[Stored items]
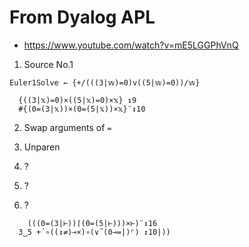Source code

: # From Dyalog APL
- https://www.youtube.com/watch?v=mE5LGGPhVnQ

1. Source No.1

```apl
Euler1Solve ← {+/(((3|𝕨)=0)v((5|𝕨)=0))/𝕨}
```

```apl
  {((3|𝕩)=0)×((5|𝕩)=0)×𝕩} ↕9
  #{(0=(3|𝕩))×(0=(5|𝕩))×𝕩}¨↕10
```

2. Swap arguments of `=`

3. Unparen

4. ?

5. ?

6. ?

```apl
    (((0=(3|⊢))⌈(0=(5|⊢)))×⊢)¨↕16
  3‿5 +´∘((↕≠)⊸×)∘(∨˝(0⊸=|)⌜) ↕10|))
```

» **Exercise instructions**
Only the pictures are to be left out; write out all the other data exactly.

» **Finished task**
Source code

: # From Dyalog APL
- https://www.youtube.com/watch?v=mE5LGGPhVnQ

1. Source No.1

```apl
Euler1Solve ← {+/(((3|𝕨)=0)v((5|𝕨)=0))/𝕨}
```

```apl
  {((3|𝕩)=0)×((5|𝕩)=0)×𝕩} ↕9
  #{(0=(3|𝕩))×(0=(5|𝕩))×𝕩}¨↕10
```

2. Swap arguments of `=`

3. Unparen

4. ?

5. ?

6. ?

```apl
    (((0=(3|⊢))⌈(0=(5|⊢)))×⊢)¨↕16
  3‿5 +´∘((↕≠)⊸×)∘(∨˝(0⊸=|)⌜) ↕10|))
```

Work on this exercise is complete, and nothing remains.